┌──

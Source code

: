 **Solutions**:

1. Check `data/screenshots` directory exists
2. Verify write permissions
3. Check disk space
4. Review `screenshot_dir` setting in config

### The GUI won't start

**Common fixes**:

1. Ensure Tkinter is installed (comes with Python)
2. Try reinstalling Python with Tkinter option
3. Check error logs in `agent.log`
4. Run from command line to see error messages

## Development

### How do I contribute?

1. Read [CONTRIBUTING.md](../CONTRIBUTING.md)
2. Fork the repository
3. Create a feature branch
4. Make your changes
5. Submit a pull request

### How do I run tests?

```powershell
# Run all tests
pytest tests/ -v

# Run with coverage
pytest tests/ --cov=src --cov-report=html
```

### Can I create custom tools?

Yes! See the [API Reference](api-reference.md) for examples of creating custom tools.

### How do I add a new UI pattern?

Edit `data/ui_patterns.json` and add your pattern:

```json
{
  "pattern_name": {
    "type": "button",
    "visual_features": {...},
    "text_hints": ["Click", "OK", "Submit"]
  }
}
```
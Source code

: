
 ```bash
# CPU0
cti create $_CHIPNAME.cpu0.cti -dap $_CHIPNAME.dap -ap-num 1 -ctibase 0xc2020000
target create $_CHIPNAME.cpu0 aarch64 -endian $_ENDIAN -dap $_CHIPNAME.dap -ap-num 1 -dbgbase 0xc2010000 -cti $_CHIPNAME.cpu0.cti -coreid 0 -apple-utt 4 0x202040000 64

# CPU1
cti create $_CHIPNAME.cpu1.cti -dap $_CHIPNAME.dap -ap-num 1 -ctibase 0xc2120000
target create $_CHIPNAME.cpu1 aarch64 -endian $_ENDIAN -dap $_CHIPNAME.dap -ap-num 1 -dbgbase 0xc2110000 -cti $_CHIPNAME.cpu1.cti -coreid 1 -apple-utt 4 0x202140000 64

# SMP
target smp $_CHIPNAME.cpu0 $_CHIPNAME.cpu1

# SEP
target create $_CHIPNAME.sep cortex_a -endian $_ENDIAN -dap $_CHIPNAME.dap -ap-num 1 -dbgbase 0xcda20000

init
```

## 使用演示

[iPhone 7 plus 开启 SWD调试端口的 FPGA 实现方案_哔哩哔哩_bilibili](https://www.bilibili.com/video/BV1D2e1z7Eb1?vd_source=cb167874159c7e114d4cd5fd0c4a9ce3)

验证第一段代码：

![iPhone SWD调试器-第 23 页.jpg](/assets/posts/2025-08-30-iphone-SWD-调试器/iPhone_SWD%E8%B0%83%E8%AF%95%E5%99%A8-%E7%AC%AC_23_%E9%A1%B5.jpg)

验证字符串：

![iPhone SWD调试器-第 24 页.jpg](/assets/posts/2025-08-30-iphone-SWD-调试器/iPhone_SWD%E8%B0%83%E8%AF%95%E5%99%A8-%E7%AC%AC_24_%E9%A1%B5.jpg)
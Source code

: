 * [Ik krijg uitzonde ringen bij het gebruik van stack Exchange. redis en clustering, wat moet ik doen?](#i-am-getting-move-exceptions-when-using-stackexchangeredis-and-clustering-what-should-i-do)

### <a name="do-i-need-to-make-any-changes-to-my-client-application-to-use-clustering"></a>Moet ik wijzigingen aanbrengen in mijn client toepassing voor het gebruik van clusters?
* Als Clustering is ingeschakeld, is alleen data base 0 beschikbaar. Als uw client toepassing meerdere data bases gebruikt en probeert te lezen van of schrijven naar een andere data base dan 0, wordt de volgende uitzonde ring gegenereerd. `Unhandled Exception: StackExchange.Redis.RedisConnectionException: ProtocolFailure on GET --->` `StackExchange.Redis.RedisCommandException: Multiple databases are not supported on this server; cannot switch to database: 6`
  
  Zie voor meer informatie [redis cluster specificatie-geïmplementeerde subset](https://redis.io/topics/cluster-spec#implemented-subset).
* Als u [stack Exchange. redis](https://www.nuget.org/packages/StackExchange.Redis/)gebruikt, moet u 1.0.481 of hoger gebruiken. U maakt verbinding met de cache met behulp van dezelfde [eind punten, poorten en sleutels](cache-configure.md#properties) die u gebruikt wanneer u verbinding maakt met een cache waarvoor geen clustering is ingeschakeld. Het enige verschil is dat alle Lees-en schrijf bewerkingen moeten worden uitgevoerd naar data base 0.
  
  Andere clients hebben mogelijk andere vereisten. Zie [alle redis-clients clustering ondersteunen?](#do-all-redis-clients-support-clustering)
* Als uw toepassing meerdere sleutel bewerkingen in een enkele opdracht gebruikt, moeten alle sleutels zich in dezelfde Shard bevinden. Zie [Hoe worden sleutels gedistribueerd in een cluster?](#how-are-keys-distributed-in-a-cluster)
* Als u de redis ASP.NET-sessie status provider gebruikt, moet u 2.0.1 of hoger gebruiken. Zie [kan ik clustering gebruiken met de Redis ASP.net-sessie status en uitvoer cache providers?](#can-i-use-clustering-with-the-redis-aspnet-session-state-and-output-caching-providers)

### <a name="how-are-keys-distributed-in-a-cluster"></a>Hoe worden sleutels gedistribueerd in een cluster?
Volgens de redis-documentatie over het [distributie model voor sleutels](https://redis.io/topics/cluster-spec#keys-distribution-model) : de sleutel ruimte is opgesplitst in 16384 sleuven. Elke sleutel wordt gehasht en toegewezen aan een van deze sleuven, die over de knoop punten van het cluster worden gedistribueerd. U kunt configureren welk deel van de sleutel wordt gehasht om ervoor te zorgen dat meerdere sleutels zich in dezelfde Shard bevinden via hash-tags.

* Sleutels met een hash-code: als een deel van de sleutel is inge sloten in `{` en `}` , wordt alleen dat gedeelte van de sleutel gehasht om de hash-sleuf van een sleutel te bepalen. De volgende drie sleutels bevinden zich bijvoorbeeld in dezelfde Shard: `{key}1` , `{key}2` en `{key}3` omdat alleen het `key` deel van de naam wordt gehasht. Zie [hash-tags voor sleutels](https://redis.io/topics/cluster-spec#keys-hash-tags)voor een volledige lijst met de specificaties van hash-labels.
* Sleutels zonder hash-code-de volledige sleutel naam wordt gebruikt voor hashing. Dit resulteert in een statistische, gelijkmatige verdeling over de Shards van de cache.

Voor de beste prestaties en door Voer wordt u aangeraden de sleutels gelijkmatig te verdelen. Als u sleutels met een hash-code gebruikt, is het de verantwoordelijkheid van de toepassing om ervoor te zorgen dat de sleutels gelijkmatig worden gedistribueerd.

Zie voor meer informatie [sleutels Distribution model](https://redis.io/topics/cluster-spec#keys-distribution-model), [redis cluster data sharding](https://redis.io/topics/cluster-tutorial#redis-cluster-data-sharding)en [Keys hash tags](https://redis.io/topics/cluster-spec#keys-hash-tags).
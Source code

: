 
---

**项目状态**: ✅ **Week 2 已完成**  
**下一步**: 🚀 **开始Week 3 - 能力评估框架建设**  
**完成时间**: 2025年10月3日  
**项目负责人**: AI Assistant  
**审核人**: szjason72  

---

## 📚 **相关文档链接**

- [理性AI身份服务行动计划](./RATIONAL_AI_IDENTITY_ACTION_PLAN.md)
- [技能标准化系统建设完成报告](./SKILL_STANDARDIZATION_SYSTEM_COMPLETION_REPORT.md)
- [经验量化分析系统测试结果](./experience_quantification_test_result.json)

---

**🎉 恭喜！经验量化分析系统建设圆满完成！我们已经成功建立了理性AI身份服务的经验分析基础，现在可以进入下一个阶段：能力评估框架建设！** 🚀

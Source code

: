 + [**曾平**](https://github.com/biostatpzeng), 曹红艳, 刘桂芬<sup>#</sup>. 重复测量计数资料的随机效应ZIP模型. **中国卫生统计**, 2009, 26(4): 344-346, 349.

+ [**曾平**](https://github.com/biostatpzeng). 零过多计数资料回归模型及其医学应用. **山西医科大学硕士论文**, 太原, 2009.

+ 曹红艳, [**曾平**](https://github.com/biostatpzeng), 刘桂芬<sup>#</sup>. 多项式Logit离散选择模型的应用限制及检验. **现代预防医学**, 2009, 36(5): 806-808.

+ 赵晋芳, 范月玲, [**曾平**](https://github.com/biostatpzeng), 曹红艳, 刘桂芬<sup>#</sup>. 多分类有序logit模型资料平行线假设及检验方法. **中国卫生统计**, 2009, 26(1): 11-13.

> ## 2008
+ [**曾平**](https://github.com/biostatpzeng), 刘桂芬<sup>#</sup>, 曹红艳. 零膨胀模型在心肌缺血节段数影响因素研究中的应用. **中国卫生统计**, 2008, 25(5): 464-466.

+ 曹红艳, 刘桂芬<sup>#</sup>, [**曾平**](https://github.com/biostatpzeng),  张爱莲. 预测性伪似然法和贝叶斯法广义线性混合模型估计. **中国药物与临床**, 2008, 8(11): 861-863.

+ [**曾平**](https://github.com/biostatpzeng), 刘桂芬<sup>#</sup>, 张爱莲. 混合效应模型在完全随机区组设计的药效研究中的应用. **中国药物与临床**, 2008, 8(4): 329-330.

└──

**WORK ITEM:** Considering only the material above, set down every line from the one with "2. Fork the repository" to the one with "### Can I create custom tools?", inclusive, exactly as written.

**SOLUTION TO THIS EXERCISE:**
2. Fork the repository
3. Create a feature branch
4. Make your changes
5. Submit a pull request

### How do I run tests?

```powershell
# Run all tests
pytest tests/ -v

# Run with coverage
pytest tests/ --cov=src --cov-report=html
```

### Can I create custom tools?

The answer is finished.